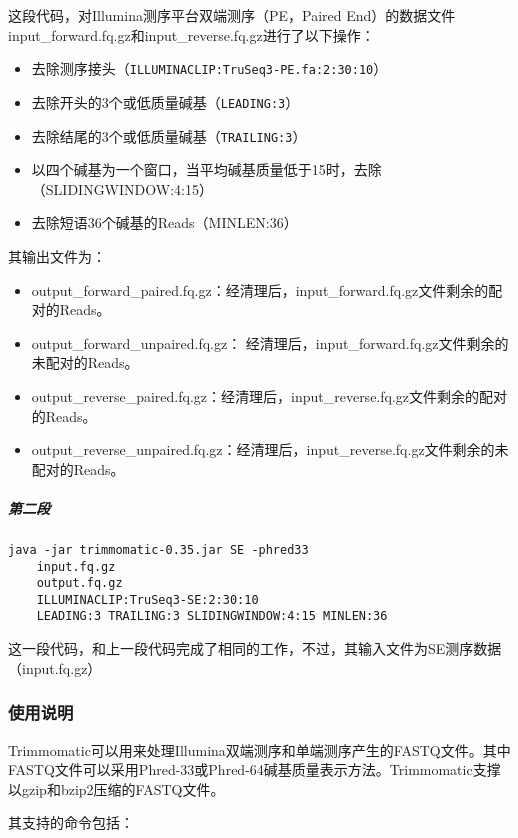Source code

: 这段代码，对Illumina测序平台双端测序（PE，Paired End）的数据文件input\_forward.fq.gz和input\_reverse.fq.gz进行了以下操作：

\begin{itemize}
	\item 去除测序接头（\texttt{ILLUMINACLIP:TruSeq3-PE.fa:2:30:10}）
	\item 去除开头的3个或低质量碱基（\texttt{LEADING:3}）
	\item 去除结尾的3个或低质量碱基（\texttt{TRAILING:3}）
	\item 以四个碱基为一个窗口，当平均碱基质量低于15时，去除（SLIDINGWINDOW:4:15）
	\item 去除短语36个碱基的Reads（MINLEN:36）
\end{itemize}

其输出文件为：
\begin{itemize}
	\item output\_forward\_paired.fq.gz：经清理后，input\_forward.fq.gz文件剩余的配对的Reads。
	\item output\_forward\_unpaired.fq.gz： 经清理后，input\_forward.fq.gz文件剩余的未配对的Reads。
	\item output\_reverse\_paired.fq.gz：经清理后，input\_reverse.fq.gz文件剩余的配对的Reads。
	\item output\_reverse\_unpaired.fq.gz：经清理后，input\_reverse.fq.gz文件剩余的未配对的Reads。
\end{itemize}

\subparagraph{第二段}

\begin{verbatim}
java -jar trimmomatic-0.35.jar SE -phred33 
    input.fq.gz 
    output.fq.gz 
    ILLUMINACLIP:TruSeq3-SE:2:30:10 
    LEADING:3 TRAILING:3 SLIDINGWINDOW:4:15 MINLEN:36
\end{verbatim}

这一段代码，和上一段代码完成了相同的工作，不过，其输入文件为SE测序数据（input.fq.gz）

\subsubsection{使用说明}

Trimmomatic可以用来处理Illumina双端测序和单端测序产生的FASTQ文件。其中FASTQ文件可以采用Phred-33或Phred-64碱基质量表示方法。Trimmomatic支撑以gzip和bzip2压缩的FASTQ文件。

其支持的命令包括：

Work instructions » Each record should be written out exactly, and each image should be omitted.

Response below »
Source code

: 这段代码，对Illumina测序平台双端测序（PE，Paired End）的数据文件input\_forward.fq.gz和input\_reverse.fq.gz进行了以下操作：

\begin{itemize}
	\item 去除测序接头（\texttt{ILLUMINACLIP:TruSeq3-PE.fa:2:30:10}）
	\item 去除开头的3个或低质量碱基（\texttt{LEADING:3}）
	\item 去除结尾的3个或低质量碱基（\texttt{TRAILING:3}）
	\item 以四个碱基为一个窗口，当平均碱基质量低于15时，去除（SLIDINGWINDOW:4:15）
	\item 去除短语36个碱基的Reads（MINLEN:36）
\end{itemize}

其输出文件为：
\begin{itemize}
	\item output\_forward\_paired.fq.gz：经清理后，input\_forward.fq.gz文件剩余的配对的Reads。
	\item output\_forward\_unpaired.fq.gz： 经清理后，input\_forward.fq.gz文件剩余的未配对的Reads。
	\item output\_reverse\_paired.fq.gz：经清理后，input\_reverse.fq.gz文件剩余的配对的Reads。
	\item output\_reverse\_unpaired.fq.gz：经清理后，input\_reverse.fq.gz文件剩余的未配对的Reads。
\end{itemize}

\subparagraph{第二段}

\begin{verbatim}
java -jar trimmomatic-0.35.jar SE -phred33 
    input.fq.gz 
    output.fq.gz 
    ILLUMINACLIP:TruSeq3-SE:2:30:10 
    LEADING:3 TRAILING:3 SLIDINGWINDOW:4:15 MINLEN:36
\end{verbatim}

这一段代码，和上一段代码完成了相同的工作，不过，其输入文件为SE测序数据（input.fq.gz）

\subsubsection{使用说明}

Trimmomatic可以用来处理Illumina双端测序和单端测序产生的FASTQ文件。其中FASTQ文件可以采用Phred-33或Phred-64碱基质量表示方法。Trimmomatic支撑以gzip和bzip2压缩的FASTQ文件。

其支持的命令包括：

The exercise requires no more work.